Walaupun ide-ide masyarakat madani bertolak dari konsep civil society,
namun ide-ide itu juga terdapat dalam konsep yang disebut Gelner dengan “High
Islam”, budaya tinggi Islam yang juga terdapat dalam sejarah Islam Asia
Tenggara di kalangan Muslim Melayu Indonesia (Hidayat, 2008).
Komaruddin
Hidayat (1999: 267-268) menyatakan bahwa dalam wacana keislaman di Indonesia,
istilah “masyarakat madani” kali pertama diperkenalkan oleh Nurcholish Madjid,
yang spirit serta visinya terbakukan dalam nama yayasan yang didirikannya,
yaitu Paramadinah [terdiri dari kata "para" dan "madinah",
dan atau "parama" dan "dina"]. Secara “semantik” artinya
kira-kira ialah, sebuah agama [dina] yang excellent [paramount] yang
misinya ialah untuk membangun sebuah peradaban [madani] (Sanaky, “Pembaharuan
Pendidikan Islam…). Selanjutnya, ia mempopulerkan istilah itu dalam wacana dan
ruang lingkup yang lebih luas yang kemudian diikuti oleh para pakar yang lain.
Menurut
Nurcholish Madjid (2000: 80) masyarakat madani merupakan masyarakat yang sopan,
beradab, dan teratur dalam bentuk negara yang baik. Menurutnya masyarakat
madani dalam semangat moderen tidak lain dari civil society, karena kata
“madani” menunjuk pada makna peradaban atau kebudayaan. Oleh karena ide-ide
dasar masyarakat madani dan substansi civil society yang berkembang di
dunia Eropa sama, maka Dawam Raharjo berpendapat bahwa substansi masyarakat
madani dalam dunia Islam dan civil society di dunia Barat adalah satu.

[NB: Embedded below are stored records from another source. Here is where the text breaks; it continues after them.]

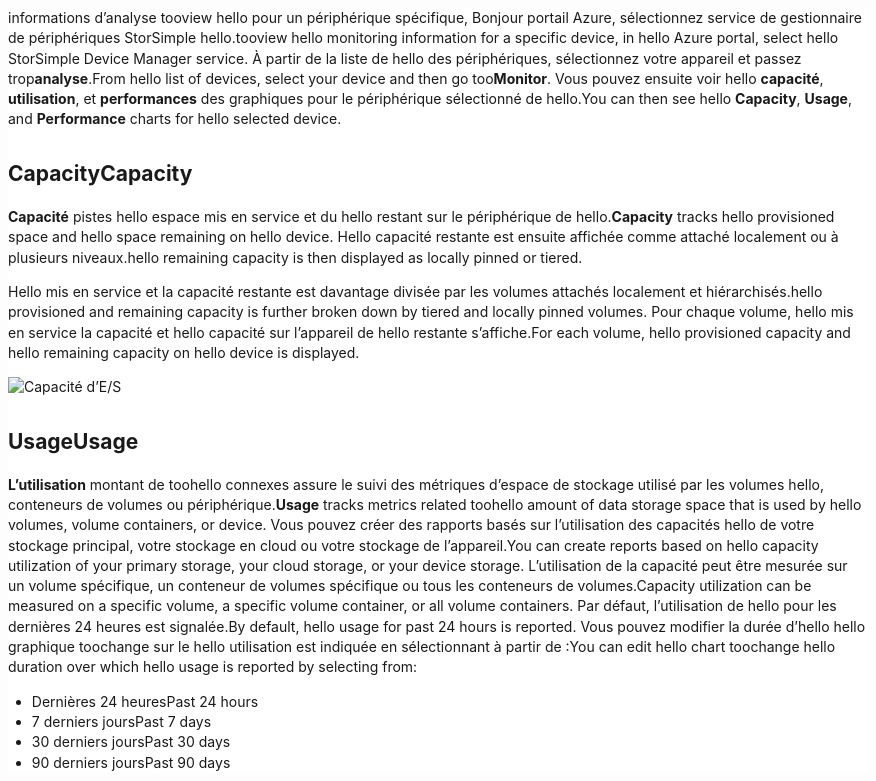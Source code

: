 <span data-ttu-id="7bd91-108">informations d’analyse tooview hello pour un périphérique spécifique, Bonjour portail Azure, sélectionnez service de gestionnaire de périphériques StorSimple hello.</span><span class="sxs-lookup"><span data-stu-id="7bd91-108">tooview hello monitoring information for a specific device, in hello Azure portal, select hello StorSimple Device Manager service.</span></span> <span data-ttu-id="7bd91-109">À partir de la liste de hello des périphériques, sélectionnez votre appareil et passez trop**analyse**.</span><span class="sxs-lookup"><span data-stu-id="7bd91-109">From hello list of devices, select your device and then go too**Monitor**.</span></span> <span data-ttu-id="7bd91-110">Vous pouvez ensuite voir hello **capacité**, **utilisation**, et **performances** des graphiques pour le périphérique sélectionné de hello.</span><span class="sxs-lookup"><span data-stu-id="7bd91-110">You can then see hello **Capacity**, **Usage**, and **Performance** charts for hello selected device.</span></span>

## <a name="capacity"></a><span data-ttu-id="7bd91-111">Capacity</span><span class="sxs-lookup"><span data-stu-id="7bd91-111">Capacity</span></span>
<span data-ttu-id="7bd91-112">**Capacité** pistes hello espace mis en service et du hello restant sur le périphérique de hello.</span><span class="sxs-lookup"><span data-stu-id="7bd91-112">**Capacity** tracks hello provisioned space and hello space remaining on hello device.</span></span> <span data-ttu-id="7bd91-113">Hello capacité restante est ensuite affichée comme attaché localement ou à plusieurs niveaux.</span><span class="sxs-lookup"><span data-stu-id="7bd91-113">hello remaining capacity is then displayed as locally pinned or tiered.</span></span>

<span data-ttu-id="7bd91-114">Hello mis en service et la capacité restante est davantage divisée par les volumes attachés localement et hiérarchisés.</span><span class="sxs-lookup"><span data-stu-id="7bd91-114">hello provisioned and remaining capacity is further broken down by tiered and locally pinned volumes.</span></span> <span data-ttu-id="7bd91-115">Pour chaque volume, hello mis en service la capacité et hello capacité sur l’appareil de hello restante s’affiche.</span><span class="sxs-lookup"><span data-stu-id="7bd91-115">For each volume, hello provisioned capacity and hello remaining capacity on hello device is displayed.</span></span>

![Capacité d’E/S](./media/storsimple-8000-monitor-device/device-capacity.png)



## <a name="usage"></a><span data-ttu-id="7bd91-117">Usage</span><span class="sxs-lookup"><span data-stu-id="7bd91-117">Usage</span></span>
<span data-ttu-id="7bd91-118">**L’utilisation** montant de toohello connexes assure le suivi des métriques d’espace de stockage utilisé par les volumes hello, conteneurs de volumes ou périphérique.</span><span class="sxs-lookup"><span data-stu-id="7bd91-118">**Usage** tracks metrics related toohello amount of data storage space that is used by hello volumes, volume containers, or device.</span></span> <span data-ttu-id="7bd91-119">Vous pouvez créer des rapports basés sur l’utilisation des capacités hello de votre stockage principal, votre stockage en cloud ou votre stockage de l’appareil.</span><span class="sxs-lookup"><span data-stu-id="7bd91-119">You can create reports based on hello capacity utilization of your primary storage, your cloud storage, or your device storage.</span></span> <span data-ttu-id="7bd91-120">L’utilisation de la capacité peut être mesurée sur un volume spécifique, un conteneur de volumes spécifique ou tous les conteneurs de volumes.</span><span class="sxs-lookup"><span data-stu-id="7bd91-120">Capacity utilization can be measured on a specific volume, a specific volume container, or all volume containers.</span></span>
<span data-ttu-id="7bd91-121">Par défaut, l’utilisation de hello pour les dernières 24 heures est signalée.</span><span class="sxs-lookup"><span data-stu-id="7bd91-121">By default, hello usage for past 24 hours is reported.</span></span> <span data-ttu-id="7bd91-122">Vous pouvez modifier la durée d’hello hello graphique toochange sur le hello utilisation est indiquée en sélectionnant à partir de :</span><span class="sxs-lookup"><span data-stu-id="7bd91-122">You can edit hello chart toochange hello duration over which hello usage is reported by selecting from:</span></span>
* <span data-ttu-id="7bd91-123">Dernières 24 heures</span><span class="sxs-lookup"><span data-stu-id="7bd91-123">Past 24 hours</span></span>
* <span data-ttu-id="7bd91-124">7 derniers jours</span><span class="sxs-lookup"><span data-stu-id="7bd91-124">Past 7 days</span></span>
* <span data-ttu-id="7bd91-125">30 derniers jours</span><span class="sxs-lookup"><span data-stu-id="7bd91-125">Past 30 days</span></span>
* <span data-ttu-id="7bd91-126">90 derniers jours</span><span class="sxs-lookup"><span data-stu-id="7bd91-126">Past 90 days</span></span>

Teori civil society dapat dipinjam untuk menjelaskan istilah
masyarakat madani yang digali dari khazanah sejarah Islam. Senada dengan
hal ini Nurcholish Madjid, tidak membedakan antara masyarakat madani yang lahir
dari khazanah sejarah dan peradaban Islam dengan civil society yang
lahir dari sejarah Eropa atau peradaban Barat (Hidayat, 2008).
Sementara
itu, Emil Salim sebagai ketua Gerakan Masyarakat Madani, pernah mengatakan
bahwa masyarakat madani sebenarnya telah ada di Indonesia. Wujud masyarakat
madani sesungguhnya telah tertanam dalam masyarakat paguyuban yang
dominan di masa lalu, ketika kelompok masyarakat berkedudukan sama dan mengatur
kehidupan bersama dengan musyawarah. Selanjutnya ia menambahkan, bahwa substansi
masyarakat madani telah lama ada dalam etika sosial politik masyarakat
Indonesia yang berkembang dalam kultur masyarakat Indonesia. Semangat
egaliterianisme dan budaya sosial politik yang mengedepankan mekanisme
musyawarah dalam penyelenggaraan kehidupan sosial dan politik merupakan budaya
masyarakat Indonesia yang menonjol. Dalam perspektif civil society (Barat)
mekanisme musyawarah dalam menyelesaikan masalah merupakan salah satu prosedur
demokrasi yang substantif (Hidayat, 2008).
Karakteristik.
Bertolak dari beberapa pengertian masyarakat madani yang telah disampaikan
di atas, maka karakteristik yang menonjol pada masyarakat madani adalah sebagai
berikut.
1.
Ruang Publik yang Bebas
Adanya
ruang publik yang bebas merupakan sarana dalam mewujudkan masyarakat madani.
Pada ruang publik yang bebaslah individu dalam posisinya yang setara mampu
melakukan transaksi-transaksi wacana dan praksis politik tanpa mengalami
distorsi dan kekhawatiran. Sebagai sebuah prasyarat, maka untuk mengembangkan
dan mewujudkan masyarakat madani dalam sebuah tatanan masyarakat, maka ruang
publik yang bebas menjadi salah satu bagian yang harus diperhatikan.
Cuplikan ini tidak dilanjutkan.